The secret lives of our profs

Taylor Maccoux

David Gerard, an economics professor in his second year at Lawrence, has been teaching for 20 years. He earned a doctorate in economics from the University of Illinois and a Bachelor of Science degree in American studies and economics from Grinnell College. Recently, he taught for eight years at Carnegie Mellon University while working as executive director of the Center for the Study and Improvement of Regulation in the DeparMaccouxent of Engineering and Public Policy. Gerard’s experiences there led him to join the admired Lawrence faculty.Maccoux: What is your favorite part about Lawrence University?
Gerard: I’ve got some great colleagues here. There are lots of interesting people who love talking about ideas. Even people outside of my discipline are interested in being part of my intellectual life. It’s really wonderful to be in this kind of environment.
Maccoux: What got you interested in economics?
Gerard: I’m not sure. I think if you think like an economist, it’s more interesting to you. I’ve been told that I have great economics instincts, so I guess that’s my comparative advantage.
Maccoux: I know you studied American studies and economics for your B.S. What made you decide to pursue economics on a higher level?
Gerard: I went to Washington, D.C. for an off-campus program, and I saw what academic economists did. I was interested in energy and environmental policy and thought academics was a good route.
Maccoux: What made you decide to become a teacher?
Gerard: That was really the same decision because my goal was to teach at a small school. My professors at Grinnell College were my role models – definitely. I wouldn’t have known this job existed if I had gone to a big university. My professors led by example. They seemed to find teaching a valuable thing to do, and they also seemed to lead pretty interesting lives.

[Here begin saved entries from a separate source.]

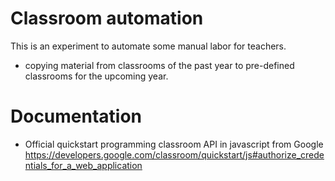 # Classroom automation
This is an experiment to automate some manual labor for teachers.
- copying material from classrooms of the past year
to pre-defined classrooms for the upcoming year.

# Documentation
- Official quickstart programming classroom API in javascript from Google<br>
https://developers.google.com/classroom/quickstart/js#authorize_credentials_for_a_web_application

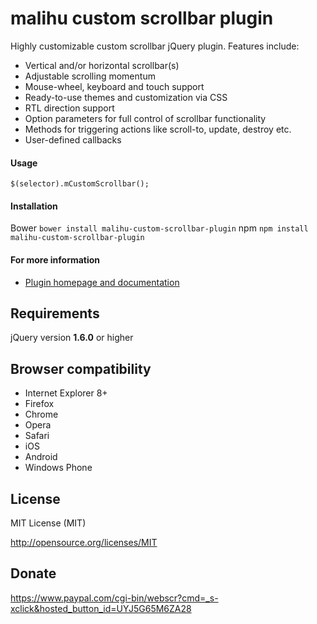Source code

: malihu custom scrollbar plugin
================================

Highly customizable custom scrollbar jQuery plugin. Features include: 

* Vertical and/or horizontal scrollbar(s)  
* Adjustable scrolling momentum 
* Mouse-wheel, keyboard and touch support 
* Ready-to-use themes and customization via CSS 
* RTL direction support 
* Option parameters for full control of scrollbar functionality 
* Methods for triggering actions like scroll-to, update, destroy etc. 
* User-defined callbacks 

#### Usage 

`$(selector).mCustomScrollbar();` 

#### Installation

Bower `bower install malihu-custom-scrollbar-plugin` 
npm `npm install malihu-custom-scrollbar-plugin` 

#### For more information 

* [Plugin homepage and documentation](http://manos.malihu.gr/jquery-custom-content-scroller) 

Requirements
-------------------------

jQuery version **1.6.0** or higher

Browser compatibility
-------------------------

* Internet Explorer 8+ 
* Firefox 
* Chrome 
* Opera 
* Safari  
* iOS 
* Android 
* Windows Phone

License 
-------------------------

MIT License (MIT)

http://opensource.org/licenses/MIT

Donate 
-------------------------

https://www.paypal.com/cgi-bin/webscr?cmd=_s-xclick&hosted_button_id=UYJ5G65M6ZA28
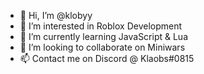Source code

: - 👋 Hi, I’m @klobyy
- 👀 I’m interested in Roblox Development
- 🌱 I’m currently learning JavaScript & Lua
- 💞️ I’m looking to collaborate on Miniwars
- 📫 Contact me on Discord @ Klaobs#0815

<!---
klobyy/klobyy is a ✨ special ✨ repository because its `README.md` (this file) appears on your GitHub profile.
You can click the Preview link to take a look at your changes.
--->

Maccoux: Although you had a successful career at Carnegie Mellon University, what made you go back to a smaller school?
Gerard: I was working as a research fellow at Carnegie Mellon, thinking about questions such as “how do you force firms to become more innovative?” when the director position for CSIR opened up. I was involved in several projects and working with a lot of graduate students. I also started teaching in the Engineering & Technology Innovation Management master’s program and in the DeparMaccouxent of Social & Decision Sciences. It was a really great gig, and I loved Pittsburgh, but I felt like I wanted to come back to a liberal arts environment if I could find the right fit. I didn’t know if anyone would hire me, but I applied to a few schools, and here I am.
Maccoux: What would you say are the greatest benefits and challenges of being a college professor?

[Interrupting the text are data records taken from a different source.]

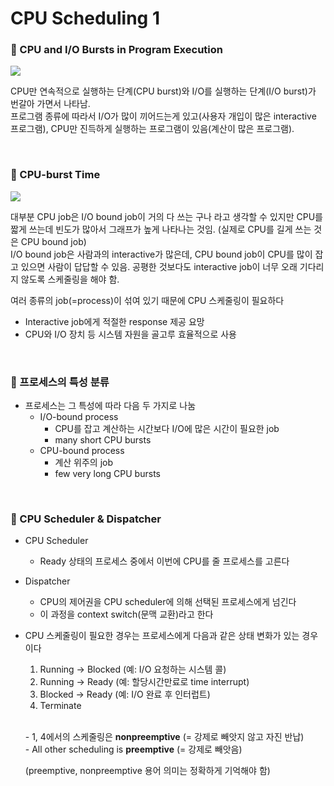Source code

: # CPU Scheduling 1

### 🤖 CPU and I/O Bursts in Program Execution

![](https://velog.velcdn.com/images/jimeaning/post/640c3769-fad8-4d58-a743-3a44ee2980a7/image.png)

CPU만 연속적으로 실행하는 단계(CPU burst)와 I/O를 실행하는 단계(I/O burst)가 번갈아 가면서 나타남.  
프로그램 종류에 따라서 I/O가 많이 끼어드는게 있고(사용자 개입이 많은 interactive 프로그램), CPU만 진득하게 실행하는 프로그램이 있음(계산이 많은 프로그램).  

<br>

### 🤖 CPU-burst Time

![](https://velog.velcdn.com/images/jimeaning/post/cda326ba-becf-4563-950d-877834e498a2/image.png)

대부분 CPU job은 I/O bound job이 거의 다 쓰는 구나 라고 생각할 수 있지만 CPU를 짧게 쓰는데 빈도가 많아서 그래프가 높게 나타나는 것임. (실제로 CPU를 길게 쓰는 것은 CPU bound job)  
I/O bound job은 사람과의 interactive가 많은데, CPU bound job이 CPU를 많이 잡고 있으면 사람이 답답할 수 있음. 공평한 것보다도 interactive job이 너무 오래 기다리지 않도록 스케줄링을 해야 함.


여러 종류의 job(=process)이 섞여 있기 때문에 CPU 스케줄링이 필요하다
- Interactive job에게 적절한 response 제공 요망
- CPU와 I/O 장치 등 시스템 자원을 골고루 효율적으로 사용

<br>

### 🤖 프로세스의 특성 분류

- 프로세스는 그 특성에 따라 다음 두 가지로 나눔
  - I/O-bound process
    - CPU를 잡고 계산하는 시간보다 I/O에 많은 시간이 필요한 job
    - many short CPU bursts
  - CPU-bound process
    - 계산 위주의 job
    - few very long CPU bursts

<br>

### 🤖 CPU Scheduler & Dispatcher
- CPU Scheduler
  - Ready 상태의 프로세스 중에서 이번에 CPU를 줄 프로세스를 고른다

- Dispatcher
  - CPU의 제어권을 CPU scheduler에 의해 선택된 프로세스에게 넘긴다
  - 이 과정을 context switch(문맥 교환)라고 한다

- CPU 스케줄링이 필요한 경우는 프로세스에게 다음과 같은 상태 변화가 있는 경우이다  
  1. Running -> Blocked (예: I/O 요청하는 시스템 콜)
  2. Running -> Ready (예: 할당시간만료로 time interrupt)
  3. Blocked -> Ready (예: I/O 완료 후 인터럽트)
  4. Terminate

  <br> - 1, 4에서의 스케줄링은 **nonpreemptive** (= 강제로 빼앗지 않고 자진 반납)  
  \- All other scheduling is **preemptive** (= 강제로 빼앗음)

  (preemptive, nonpreemptive 용어 의미는 정확하게 기억해야 함)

Gerard: The greatest benefits of my job are my colleagues and my students. Impacting students’ lives is unbelievably rewarding and a great feeling. My biggest challenge is that I don’t know when to shut it off. I could spend all of my time working and always thinking about my job. It’s no different if I’m behind my desk or out in the woods, I still think about my job, and I like what I do.
Maccoux: I know that you’ve had many achievements in your career, but what would you say is your biggest professional accomplishment?
Gerard: That’s a tough one. I think my biggest professional accomplishment is that I’m still teaching. It’s easy to get lured away by other goals. I thought I wanted to be a teacher, and it turns out I still do. I’m happy that I’m doing this.
Maccoux: What is your favorite class to teach? Why?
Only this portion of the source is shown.